Stored data entries:
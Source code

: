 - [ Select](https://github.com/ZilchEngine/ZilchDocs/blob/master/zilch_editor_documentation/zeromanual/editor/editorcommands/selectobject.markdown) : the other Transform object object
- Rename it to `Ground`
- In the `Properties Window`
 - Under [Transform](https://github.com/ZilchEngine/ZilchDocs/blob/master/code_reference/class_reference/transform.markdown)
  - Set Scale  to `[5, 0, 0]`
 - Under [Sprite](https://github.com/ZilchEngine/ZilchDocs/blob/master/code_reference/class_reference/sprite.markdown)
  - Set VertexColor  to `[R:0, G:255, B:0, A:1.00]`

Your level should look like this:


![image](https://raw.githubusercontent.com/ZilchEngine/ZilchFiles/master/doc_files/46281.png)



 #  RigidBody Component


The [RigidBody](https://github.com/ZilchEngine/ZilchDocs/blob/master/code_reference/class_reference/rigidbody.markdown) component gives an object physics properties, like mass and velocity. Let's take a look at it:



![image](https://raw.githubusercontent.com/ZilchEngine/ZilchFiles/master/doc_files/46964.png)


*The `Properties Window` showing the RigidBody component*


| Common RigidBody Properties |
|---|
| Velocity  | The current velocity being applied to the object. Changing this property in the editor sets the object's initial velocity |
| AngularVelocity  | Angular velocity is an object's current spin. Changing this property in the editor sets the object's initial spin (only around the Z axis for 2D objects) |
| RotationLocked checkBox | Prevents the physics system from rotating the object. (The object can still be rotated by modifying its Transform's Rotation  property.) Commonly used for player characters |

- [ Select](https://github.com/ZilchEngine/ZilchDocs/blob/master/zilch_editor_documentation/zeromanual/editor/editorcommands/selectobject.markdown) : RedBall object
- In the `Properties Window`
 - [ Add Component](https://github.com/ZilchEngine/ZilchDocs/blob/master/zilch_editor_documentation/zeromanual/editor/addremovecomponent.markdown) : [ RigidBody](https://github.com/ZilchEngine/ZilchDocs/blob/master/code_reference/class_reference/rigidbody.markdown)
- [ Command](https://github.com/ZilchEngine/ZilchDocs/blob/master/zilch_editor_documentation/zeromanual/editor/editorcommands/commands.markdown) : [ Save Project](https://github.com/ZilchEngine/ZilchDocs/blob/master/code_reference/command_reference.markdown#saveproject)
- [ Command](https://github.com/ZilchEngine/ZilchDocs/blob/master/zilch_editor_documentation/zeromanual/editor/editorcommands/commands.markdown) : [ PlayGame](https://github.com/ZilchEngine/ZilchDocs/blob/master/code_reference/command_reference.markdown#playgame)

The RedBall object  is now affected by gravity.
---
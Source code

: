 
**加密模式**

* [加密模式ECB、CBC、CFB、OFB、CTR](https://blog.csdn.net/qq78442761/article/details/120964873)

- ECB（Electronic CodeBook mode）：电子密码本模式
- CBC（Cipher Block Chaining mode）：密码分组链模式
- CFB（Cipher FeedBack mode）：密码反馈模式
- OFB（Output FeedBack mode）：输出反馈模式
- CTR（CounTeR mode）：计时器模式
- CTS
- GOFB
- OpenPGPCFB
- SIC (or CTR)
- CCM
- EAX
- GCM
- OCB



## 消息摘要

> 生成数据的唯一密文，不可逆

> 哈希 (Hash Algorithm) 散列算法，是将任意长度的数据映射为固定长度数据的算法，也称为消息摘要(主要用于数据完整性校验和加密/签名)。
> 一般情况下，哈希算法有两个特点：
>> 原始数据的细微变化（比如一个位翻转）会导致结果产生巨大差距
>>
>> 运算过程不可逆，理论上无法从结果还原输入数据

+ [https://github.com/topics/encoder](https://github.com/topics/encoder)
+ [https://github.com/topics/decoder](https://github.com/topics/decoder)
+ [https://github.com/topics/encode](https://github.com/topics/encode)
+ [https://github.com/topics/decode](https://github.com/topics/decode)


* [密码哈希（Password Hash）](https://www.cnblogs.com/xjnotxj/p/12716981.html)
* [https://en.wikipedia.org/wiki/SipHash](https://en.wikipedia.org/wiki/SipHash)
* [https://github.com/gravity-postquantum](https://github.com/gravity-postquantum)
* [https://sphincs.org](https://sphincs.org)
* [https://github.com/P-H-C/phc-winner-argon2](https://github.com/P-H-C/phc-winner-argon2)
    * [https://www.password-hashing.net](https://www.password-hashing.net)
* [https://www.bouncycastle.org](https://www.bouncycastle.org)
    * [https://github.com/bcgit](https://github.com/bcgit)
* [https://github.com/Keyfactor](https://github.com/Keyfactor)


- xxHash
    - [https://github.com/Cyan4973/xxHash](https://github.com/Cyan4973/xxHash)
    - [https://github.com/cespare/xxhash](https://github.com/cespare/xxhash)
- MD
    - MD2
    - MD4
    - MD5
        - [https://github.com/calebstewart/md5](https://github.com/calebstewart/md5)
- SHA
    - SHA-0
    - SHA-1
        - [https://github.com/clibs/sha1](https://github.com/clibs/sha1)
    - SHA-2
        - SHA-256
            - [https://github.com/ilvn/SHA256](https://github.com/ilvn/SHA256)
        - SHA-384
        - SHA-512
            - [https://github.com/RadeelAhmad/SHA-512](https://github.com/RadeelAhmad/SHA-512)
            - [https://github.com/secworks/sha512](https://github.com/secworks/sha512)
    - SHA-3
* * *
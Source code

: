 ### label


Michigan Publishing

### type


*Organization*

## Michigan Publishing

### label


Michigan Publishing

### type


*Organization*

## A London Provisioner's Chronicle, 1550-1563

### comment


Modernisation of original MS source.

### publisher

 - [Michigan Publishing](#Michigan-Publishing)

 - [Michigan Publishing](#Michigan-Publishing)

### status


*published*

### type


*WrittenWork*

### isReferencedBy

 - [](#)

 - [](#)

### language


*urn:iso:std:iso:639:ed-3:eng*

What needs to be done:
Give back the records above exactly, limited to the lines between the one holding "the RigidBody component*" and the one holding "initial velocity |", inclusive.

Answer space:
*The `Properties Window` showing the RigidBody component*


| Common RigidBody Properties |
|---|
| Velocity  | The current velocity being applied to the object. Changing this property in the editor sets the object's initial velocity |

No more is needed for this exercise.